To manage a ransomware incident, Sanjay Deo, 24By7Security Inc. president and founder, recommended the following to health care entities.

  • Understand the process and your organization’s role in it. The first call to make following a breach or a ransomware notification is to the insurance company, Deo said. “This is very akin to a property casualty incident,” he said. “Then from there, the adjuster basically takes over,” and attorneys, forensics, analysts, Bitcoin experts and restoration experts all may become involved. Insurance should pay for all of that, assuming the organization has proper coverage. From there, experts will advise the organization on what to do next, particularly whether or not to pay the ransom.

  • Have reserves to spend on ransomware expenses, particularly if your organization does not have breach insurance. “You still have to negotiate with the hackers that perpetrated the crime,” Deo said. “The only thing is, you don’t have a fallback for all of the expenses, including the ransom. So the company needs to have reserves to spend in all of this.”

  • Assume payment must be made in Bitcoin, and be prepared for that if you decide to pay the ransom. Bitcoin is an untraceable payment method, which makes it impossible to see where the money is going.

  • Realize that hackers may act reasonably, despite their criminality. Deo described one situation where a company had been hacked and paid the ransom. A few months later, they were hacked again, but by a different bad actor. They called the insurance company, and the insurance company contacted the hackers with screenshotted proof of the previous ransom payment, and the hackers apologized for the hack, saying they hadn’t known about the prior ransom payment and that they would leave the company alone for a while, Deo said.

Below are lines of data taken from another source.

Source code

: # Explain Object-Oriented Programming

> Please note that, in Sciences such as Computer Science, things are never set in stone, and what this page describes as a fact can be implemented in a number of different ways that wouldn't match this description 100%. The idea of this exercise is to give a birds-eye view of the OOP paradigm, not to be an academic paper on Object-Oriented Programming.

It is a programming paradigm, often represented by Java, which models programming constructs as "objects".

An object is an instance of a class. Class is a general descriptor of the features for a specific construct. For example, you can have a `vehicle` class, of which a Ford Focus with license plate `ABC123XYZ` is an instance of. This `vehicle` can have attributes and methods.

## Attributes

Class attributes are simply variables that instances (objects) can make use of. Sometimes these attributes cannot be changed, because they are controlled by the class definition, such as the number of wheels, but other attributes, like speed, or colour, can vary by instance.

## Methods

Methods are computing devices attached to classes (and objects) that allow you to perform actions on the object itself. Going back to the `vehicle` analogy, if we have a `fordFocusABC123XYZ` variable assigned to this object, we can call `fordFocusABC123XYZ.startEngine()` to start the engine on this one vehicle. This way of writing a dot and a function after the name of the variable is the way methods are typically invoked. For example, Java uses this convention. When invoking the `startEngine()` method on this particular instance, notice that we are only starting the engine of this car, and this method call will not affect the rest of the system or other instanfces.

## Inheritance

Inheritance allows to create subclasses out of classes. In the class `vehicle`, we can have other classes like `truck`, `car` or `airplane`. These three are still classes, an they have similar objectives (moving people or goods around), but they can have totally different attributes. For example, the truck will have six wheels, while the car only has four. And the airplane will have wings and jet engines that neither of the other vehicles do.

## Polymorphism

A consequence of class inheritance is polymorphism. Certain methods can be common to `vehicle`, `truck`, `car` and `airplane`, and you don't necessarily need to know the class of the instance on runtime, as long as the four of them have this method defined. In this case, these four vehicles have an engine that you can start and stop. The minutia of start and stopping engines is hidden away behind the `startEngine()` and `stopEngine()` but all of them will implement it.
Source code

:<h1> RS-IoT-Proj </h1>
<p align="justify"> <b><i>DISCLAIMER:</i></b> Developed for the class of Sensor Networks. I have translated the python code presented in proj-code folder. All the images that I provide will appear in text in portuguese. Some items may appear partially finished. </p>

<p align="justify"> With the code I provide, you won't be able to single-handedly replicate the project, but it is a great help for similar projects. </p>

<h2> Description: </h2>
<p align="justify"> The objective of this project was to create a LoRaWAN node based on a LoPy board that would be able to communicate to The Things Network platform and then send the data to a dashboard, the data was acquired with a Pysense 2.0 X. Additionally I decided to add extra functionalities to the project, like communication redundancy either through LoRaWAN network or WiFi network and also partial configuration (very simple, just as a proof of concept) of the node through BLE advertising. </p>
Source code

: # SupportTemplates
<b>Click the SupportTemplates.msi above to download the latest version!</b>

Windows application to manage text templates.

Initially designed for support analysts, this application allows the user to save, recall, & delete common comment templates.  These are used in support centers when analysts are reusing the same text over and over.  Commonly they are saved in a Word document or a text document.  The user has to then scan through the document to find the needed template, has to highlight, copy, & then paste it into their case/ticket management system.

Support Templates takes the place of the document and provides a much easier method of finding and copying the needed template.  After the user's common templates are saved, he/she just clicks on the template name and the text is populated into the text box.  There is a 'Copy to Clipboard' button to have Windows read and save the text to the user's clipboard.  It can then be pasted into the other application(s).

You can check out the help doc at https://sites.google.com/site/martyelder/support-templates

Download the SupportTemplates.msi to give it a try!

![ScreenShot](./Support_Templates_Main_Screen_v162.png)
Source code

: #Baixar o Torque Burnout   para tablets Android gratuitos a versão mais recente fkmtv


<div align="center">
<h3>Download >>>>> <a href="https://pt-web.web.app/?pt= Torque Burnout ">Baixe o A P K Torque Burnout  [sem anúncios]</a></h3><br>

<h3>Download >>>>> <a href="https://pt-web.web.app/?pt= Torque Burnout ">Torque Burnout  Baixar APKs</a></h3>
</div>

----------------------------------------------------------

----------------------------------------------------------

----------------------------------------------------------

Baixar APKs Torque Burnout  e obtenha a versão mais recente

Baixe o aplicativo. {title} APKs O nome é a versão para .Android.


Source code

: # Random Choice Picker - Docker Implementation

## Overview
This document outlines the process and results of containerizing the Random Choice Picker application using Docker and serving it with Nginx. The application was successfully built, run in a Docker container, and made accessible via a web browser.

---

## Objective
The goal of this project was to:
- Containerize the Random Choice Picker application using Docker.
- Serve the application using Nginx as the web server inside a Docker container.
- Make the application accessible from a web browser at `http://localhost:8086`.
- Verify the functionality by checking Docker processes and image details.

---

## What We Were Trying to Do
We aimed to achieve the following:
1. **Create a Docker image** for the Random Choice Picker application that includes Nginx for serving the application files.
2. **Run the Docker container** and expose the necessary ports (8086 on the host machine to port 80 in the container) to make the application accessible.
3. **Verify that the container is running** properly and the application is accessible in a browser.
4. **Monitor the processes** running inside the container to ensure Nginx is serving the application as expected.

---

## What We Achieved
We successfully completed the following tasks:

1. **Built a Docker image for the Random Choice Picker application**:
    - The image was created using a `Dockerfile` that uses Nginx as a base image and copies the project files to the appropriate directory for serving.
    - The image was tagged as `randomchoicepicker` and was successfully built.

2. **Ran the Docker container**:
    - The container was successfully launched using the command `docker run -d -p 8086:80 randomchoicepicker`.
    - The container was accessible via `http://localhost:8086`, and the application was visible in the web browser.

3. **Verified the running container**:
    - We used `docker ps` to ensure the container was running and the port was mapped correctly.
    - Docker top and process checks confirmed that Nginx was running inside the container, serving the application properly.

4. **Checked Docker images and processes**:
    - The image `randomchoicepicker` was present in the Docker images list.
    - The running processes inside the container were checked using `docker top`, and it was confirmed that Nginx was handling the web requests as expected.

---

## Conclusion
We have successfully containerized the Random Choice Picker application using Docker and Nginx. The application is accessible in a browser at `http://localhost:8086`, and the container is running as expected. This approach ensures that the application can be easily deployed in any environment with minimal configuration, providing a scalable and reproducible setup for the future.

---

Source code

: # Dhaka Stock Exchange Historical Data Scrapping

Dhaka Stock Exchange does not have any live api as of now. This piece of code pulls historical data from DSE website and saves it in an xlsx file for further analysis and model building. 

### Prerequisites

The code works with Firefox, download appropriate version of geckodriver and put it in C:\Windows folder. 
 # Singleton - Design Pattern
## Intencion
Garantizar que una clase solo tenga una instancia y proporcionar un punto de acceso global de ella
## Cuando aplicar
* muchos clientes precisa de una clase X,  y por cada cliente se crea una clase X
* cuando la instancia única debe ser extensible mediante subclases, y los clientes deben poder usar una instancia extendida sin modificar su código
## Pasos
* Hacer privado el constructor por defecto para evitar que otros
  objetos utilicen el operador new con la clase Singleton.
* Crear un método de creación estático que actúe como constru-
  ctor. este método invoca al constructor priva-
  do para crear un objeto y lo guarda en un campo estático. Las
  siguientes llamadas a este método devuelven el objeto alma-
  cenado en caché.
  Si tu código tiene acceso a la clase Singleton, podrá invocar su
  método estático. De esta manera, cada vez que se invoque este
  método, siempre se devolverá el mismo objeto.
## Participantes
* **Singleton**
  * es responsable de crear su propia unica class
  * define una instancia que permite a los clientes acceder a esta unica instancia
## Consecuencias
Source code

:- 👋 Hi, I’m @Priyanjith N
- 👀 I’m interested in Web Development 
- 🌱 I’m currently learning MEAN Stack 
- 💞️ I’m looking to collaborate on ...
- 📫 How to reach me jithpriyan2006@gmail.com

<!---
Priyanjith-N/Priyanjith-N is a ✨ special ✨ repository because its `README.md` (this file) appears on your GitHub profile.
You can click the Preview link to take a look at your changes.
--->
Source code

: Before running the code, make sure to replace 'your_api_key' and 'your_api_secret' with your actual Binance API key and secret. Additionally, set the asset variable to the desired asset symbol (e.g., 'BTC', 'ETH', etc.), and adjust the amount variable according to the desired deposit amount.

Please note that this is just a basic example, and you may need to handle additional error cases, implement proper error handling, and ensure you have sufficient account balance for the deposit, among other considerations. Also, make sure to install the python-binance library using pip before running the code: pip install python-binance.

  • Decide whether to negotiate with the hackers and whether to pay the ransom. The answers to these questions will depend on whether the organization has good backups or not, Deo said. “This is why you need the CEO, the chief financial officer and the board all engaged in this negotiation,” Deo said. “If you have good backups, then the answer is very clear: You basically don’t pay and you restore from backup.” However, if the hackers realize you’re planning to do this, they may get more aggressive, he said. For example, in one situation on which Deo consulted, hackers saw that the organization was trying to restore via its backups and increased the ransom demand by 50%, he said.